(Data excerpts)
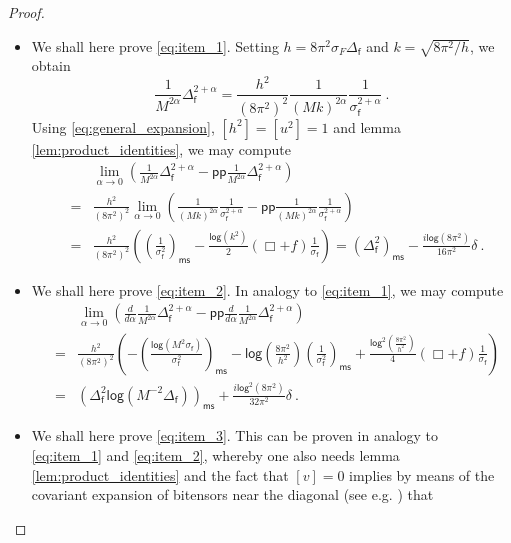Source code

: \documentclass[11pt]{book}
\newcommand{\pp}{\mathsf{pp}}
\newcommand{\ms}{\mathsf{ms}}
\renewcommand{\log}{\mathsf{log}}
\newcommand{\fsf}{\mathsf{f}}
\theoremstyle{break}
\begin{document}
\begin{proof}
\begin{itemize}
\item We shall here prove \ref{eq:item_1}. Setting $h=8\pi^2\sigma_F \Delta_\fsf$ and $k=\sqrt{8\pi^2/h}$, we obtain
%
\begin{equation*}
\frac{1}{M^{2\alpha}} \Delta_\fsf^{2+\alpha} = \frac{h^2}{(8\pi^2)^2} \frac{1}{(Mk)^{2\alpha}} \frac{1}{\sigma_\fsf^{2+\alpha}} \ . 
\end{equation*}
%
Using \eqref{eq:general_expansion}, $[h^2]=[u^2]=1$ and lemma \ref{lem:product_identities}, we may compute
%
\begin{eqnarray*}
&& \lim_{\alpha\to 0} \left(\frac{1}{M^{2\alpha}} \Delta_\fsf^{2+\alpha} - \pp\frac{1}{M^{2\alpha}} \Delta_\fsf^{2+\alpha} \right) \\
%
&=& \frac{h^2}{(8\pi^2)^2} \lim_{\alpha\to 0} \left(\frac{1}{(Mk)^{2\alpha}} \frac{1}{\sigma_\fsf^{2+\alpha}} - \pp\frac{1}{(Mk)^{2\alpha}} \frac{1}{\sigma_\fsf^{2+\alpha}} \right) \\
%
&=& \frac{h^2}{(8\pi^2)^2} \left(\left(\frac{1}{\sigma^2_\fsf}\right)_\ms - \frac{\log (k^2)}{2} \left(\Box + f\right) \frac{1}{\sigma_\fsf}\right) = (\Delta^2_\fsf)_\ms - \frac{i\log(8\pi^2)}{16\pi^2} \delta \ . 
\end{eqnarray*}
%
%
%
%
\item We shall here prove \ref{eq:item_2}. In analogy to \ref{eq:item_1}, we may compute
%
\begin{eqnarray*}
&& \lim_{\alpha\to 0} \left(\frac{d}{d\alpha} \frac{1}{M^{2\alpha}} \Delta_\fsf^{2+\alpha} - \pp\frac{d}{d\alpha} \frac{1}{M^{2\alpha}} \Delta_\fsf^{2+\alpha} \right) \\
%
&=& \frac{h^2}{(8\pi^2)^2} \left(-\left(\frac{\log \left(M^2 \sigma_\fsf\right)}{\sigma^2_\fsf}\right)_\ms - \log\left(\frac{8\pi^2}{h^2}\right) \left(\frac{1}{\sigma^2_\fsf}\right)_\ms + \frac{\log^2 \left(\frac{8\pi^2}{h^2}\right)}{4}\left(\Box + f\right)\frac{1}{\sigma_\fsf}\right) \\
%
&=& \left(\Delta^2_\fsf \log \left(M^{-2}\Delta_\fsf \right)\right)_\ms + \frac{i\log^2(8\pi^2)}{32\pi^2} \delta \ . 
\end{eqnarray*}
%
%
%
%
\item We shall here prove \ref{eq:item_3}. This can be proven in analogy to \ref{eq:item_1} and \ref{eq:item_2}, whereby one also needs lemma \ref{lem:product_identities} and the fact that $[v]=0$ implies by means of the covariant expansion of bitensors near the diagonal (see e.g. \cite[Section 5]{PPV_2011}) that 

\end{itemize}
\end{proof}
\end{document}
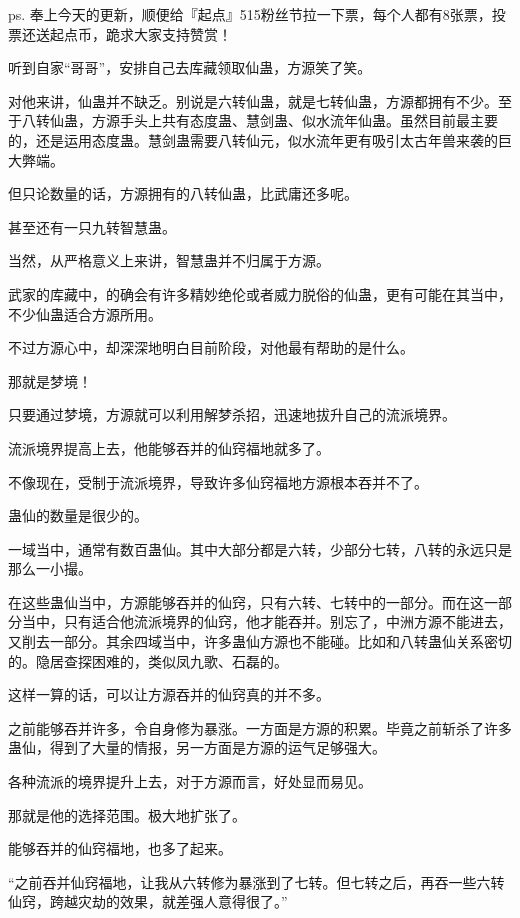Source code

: 
\begin{this_body}

ps. 奉上今天的更新，顺便给『起点』515粉丝节拉一下票，每个人都有8张票，投票还送起点币，跪求大家支持赞赏！

听到自家“哥哥”，安排自己去库藏领取仙蛊，方源笑了笑。

对他来讲，仙蛊并不缺乏。别说是六转仙蛊，就是七转仙蛊，方源都拥有不少。至于八转仙蛊，方源手头上共有态度蛊、慧剑蛊、似水流年仙蛊。虽然目前最主要的，还是运用态度蛊。慧剑蛊需要八转仙元，似水流年更有吸引太古年兽来袭的巨大弊端。

但只论数量的话，方源拥有的八转仙蛊，比武庸还多呢。

甚至还有一只九转智慧蛊。

当然，从严格意义上来讲，智慧蛊并不归属于方源。

武家的库藏中，的确会有许多精妙绝伦或者威力脱俗的仙蛊，更有可能在其当中，不少仙蛊适合方源所用。

不过方源心中，却深深地明白目前阶段，对他最有帮助的是什么。

那就是梦境！

只要通过梦境，方源就可以利用解梦杀招，迅速地拔升自己的流派境界。

流派境界提高上去，他能够吞并的仙窍福地就多了。

不像现在，受制于流派境界，导致许多仙窍福地方源根本吞并不了。

蛊仙的数量是很少的。

一域当中，通常有数百蛊仙。其中大部分都是六转，少部分七转，八转的永远只是那么一小撮。

在这些蛊仙当中，方源能够吞并的仙窍，只有六转、七转中的一部分。而在这一部分当中，只有适合他流派境界的仙窍，他才能吞并。别忘了，中洲方源不能进去，又削去一部分。其余四域当中，许多蛊仙方源也不能碰。比如和八转蛊仙关系密切的。隐居查探困难的，类似凤九歌、石磊的。

这样一算的话，可以让方源吞并的仙窍真的并不多。

之前能够吞并许多，令自身修为暴涨。一方面是方源的积累。毕竟之前斩杀了许多蛊仙，得到了大量的情报，另一方面是方源的运气足够强大。

各种流派的境界提升上去，对于方源而言，好处显而易见。

那就是他的选择范围。极大地扩张了。

能够吞并的仙窍福地，也多了起来。

“之前吞并仙窍福地，让我从六转修为暴涨到了七转。但七转之后，再吞一些六转仙窍，跨越灾劫的效果，就差强人意得很了。”


\end{this_body}
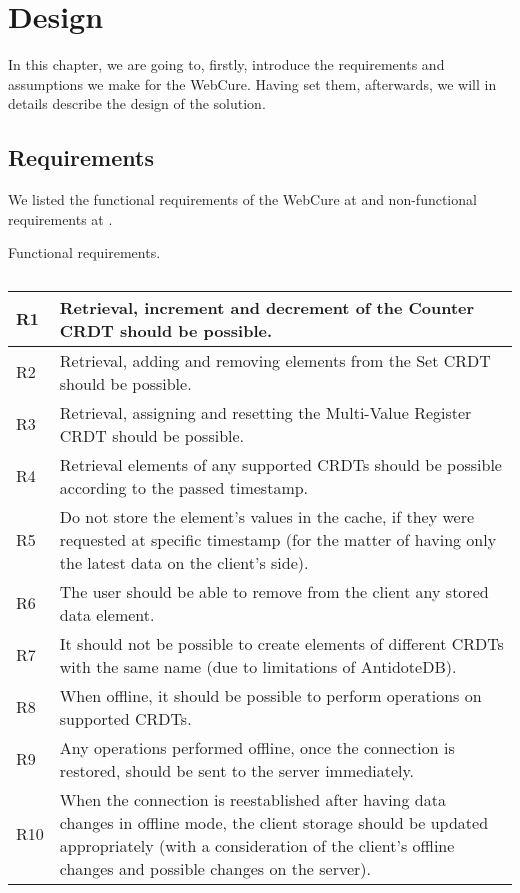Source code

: \chapter{Design}
\label{Design}

In this chapter, we are going to, firstly, introduce the requirements and assumptions we make for the WebCure. Having set them, afterwards, we will in details describe the design of the solution.

\section{Requirements}
\label{4-Requirements}

We listed the functional requirements of the WebCure at  and non-functional requirements at .

\begin{table}[!htbp]
\centering
\caption{Functional requirements.}
\label{table:req1}
\begin{tabular}{|p{1cm}|p{14cm}|}
\hline
R1 & Retrieval, increment and decrement of the Counter CRDT should be possible.                         \\ \hline
R2 & Retrieval, adding and removing elements from the Set CRDT should be possible.                       \\ \hline
R3 & Retrieval, assigning and resetting the Multi-Value Register CRDT should be possible.               \\ \hline
R4 & Retrieval elements of any supported CRDTs should be possible according to the passed timestamp. \\ \hline
R5 & Do not store the element's values in the cache, if they were requested at specific timestamp (for the matter of having only the latest data on the client's side). \\ \hline
R6 & The user should be able to remove from the client any stored data element. \\ \hline
R7 & It should not be possible to create elements of different CRDTs with the same name (due to limitations of AntidoteDB). \\ \hline
R8 & When offline, it should be possible to perform operations on supported CRDTs. \\ \hline
R9 & Any operations performed offline, once the connection is restored, should be sent to the server immediately. \\ \hline
R10 & When the connection is reestablished after having data changes in offline mode, the client storage should be updated appropriately (with a consideration of the client's offline changes and possible changes on the server). \\ \hline
\end{tabular}
\caption*{}
\end{table}


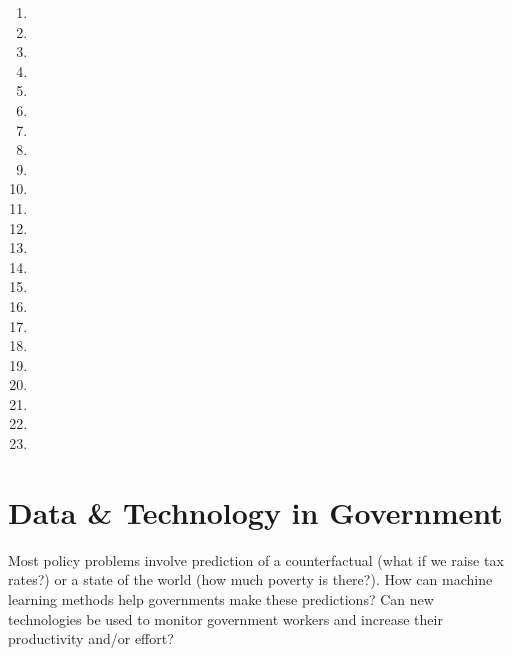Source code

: \documentclass{article}
\begin{document}
\begin{enumerate}
\item {}
\item {}
\item {}
\item {}
\item {}
\item {}
\item {}
\item {}
\item {}
\item {}
\item {}
\item {}
\item {}
\item {}
\item {}
\item {}
\item {}
\item {}
\item {}
\item {}
\item {}
\item {}
\item {}
\end{enumerate}

\section{Data \& Technology in Government}
Most policy problems involve prediction of a counterfactual (what if we raise tax rates?) or a state of the world (how much poverty is there?). How can machine learning methods help governments make these predictions? Can new technologies be used to monitor government workers and increase their productivity and/or effort?
\end{document}
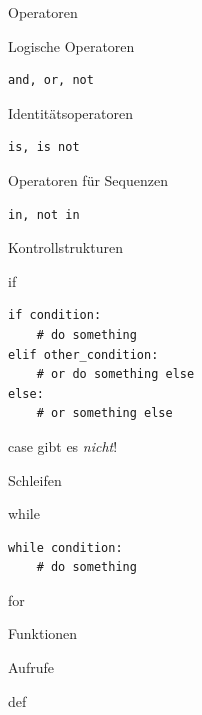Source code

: \begin{frame}[fragile]{Operatoren}
  \begin{spacing}{1.0}
    \begin{block}{Logische Operatoren}
      \begin{verbatim}
and, or, not
      \end{verbatim}
    \end{block}
    \begin{block}{Identitätsoperatoren}
      \begin{verbatim}
is, is not
      \end{verbatim}
    \end{block}
    \begin{block}{Operatoren für Sequenzen}
      \begin{verbatim}
in, not in
      \end{verbatim}
    \end{block}
  \end{spacing}
\end{frame}

\begin{frame}[fragile]{Kontrollstrukturen}
  \begin{spacing}{1.0}
    \begin{block}{if}
      \begin{verbatim}
if condition:
    # do something
elif other_condition:
    # or do something else
else:
    # or something else
      \end{verbatim}
    \end{block}
    \begin{block}{case}
      gibt es \emph{nicht}!
    \end{block}
  \end{spacing}
\end{frame}

\begin{frame}[fragile]{Schleifen}
  \begin{block}{while}
    \begin{verbatim}
while condition:
    # do something
    \end{verbatim}
  \end{block}
  \begin{block}{for}
  \end{block}
\end{frame}

\begin{frame}{Funktionen}
  \begin{block}{Aufrufe}
  \end{block}
  \begin{block}{def}
  \end{block}
\end{frame}

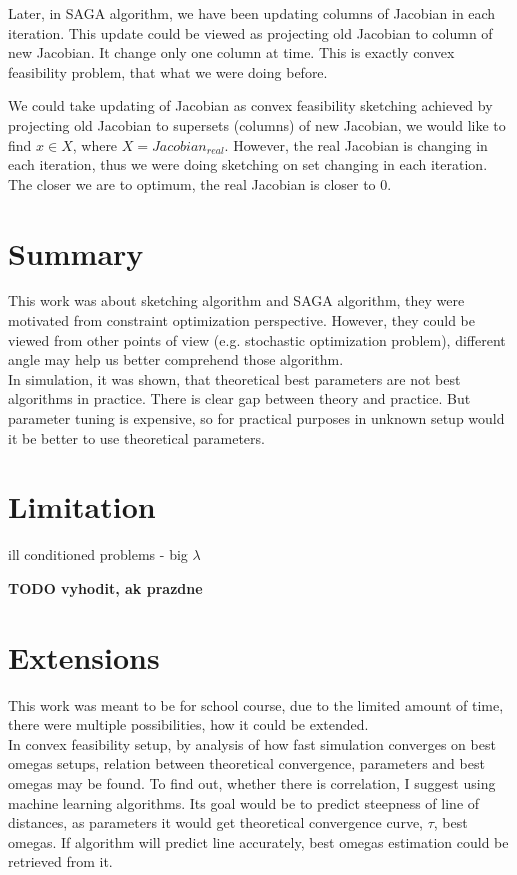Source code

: \documentclass[11pt]{book}
\begin{document}
Later, in SAGA algorithm, we have been updating columns of Jacobian in each iteration. This update could be viewed as projecting old Jacobian to column of new Jacobian. It change only one column at time. This is exactly convex feasibility problem, that what we were doing before.

We could take updating of Jacobian as convex feasibility sketching achieved by projecting old Jacobian to supersets (columns) of new Jacobian, we would like to find $x \in X$, where $X=Jacobian_{real}$. However, the real Jacobian is changing in each iteration, thus we were doing sketching on set changing in each iteration. The closer we are to optimum, the real Jacobian is closer to $0$.



\section{Summary}
This work was about sketching algorithm and SAGA algorithm, they were motivated from constraint optimization perspective. However, they could be viewed from other points of view (e.g. stochastic optimization problem), different angle may help us better comprehend those algorithm.\\

In simulation, it was shown, that theoretical best parameters are not best algorithms in practice. There is clear gap between theory and practice. But parameter tuning is expensive, so for practical purposes in unknown setup would it be better to use theoretical parameters.


\section{Limitation}
ill conditioned problems - big $\lambda$

\textbf{TODO vyhodit, ak prazdne}

\section{Extensions}
This work was meant to be for school course, due to the limited amount of time, there were multiple possibilities, how it could be extended.\\


In convex feasibility setup, by analysis of how fast simulation converges on best omegas setups, relation between theoretical convergence, parameters and best omegas may be found. To find out, whether there is correlation, I suggest using machine learning algorithms. Its goal would be to predict steepness of line of distances, as parameters it would get theoretical convergence curve, $\tau$, best omegas. If algorithm will predict line accurately, best omegas estimation could be retrieved from it.\\
\end{document}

__Try it__
Which lines of the records above contain the word "learning"? Report each one in full.

__Output of the exercise__
Most policy problems involve prediction of a counterfactual (what if we raise tax rates?) or a state of the world (how much poverty is there?). How can machine learning methods help governments make these predictions? Can new technologies be used to monitor government workers and increase their productivity and/or effort?
In convex feasibility setup, by analysis of how fast simulation converges on best omegas setups, relation between theoretical convergence, parameters and best omegas may be found. To find out, whether there is correlation, I suggest using machine learning algorithms. Its goal would be to predict steepness of line of distances, as parameters it would get theoretical convergence curve, $\tau$, best omegas. If algorithm will predict line accurately, best omegas estimation could be retrieved from it.\\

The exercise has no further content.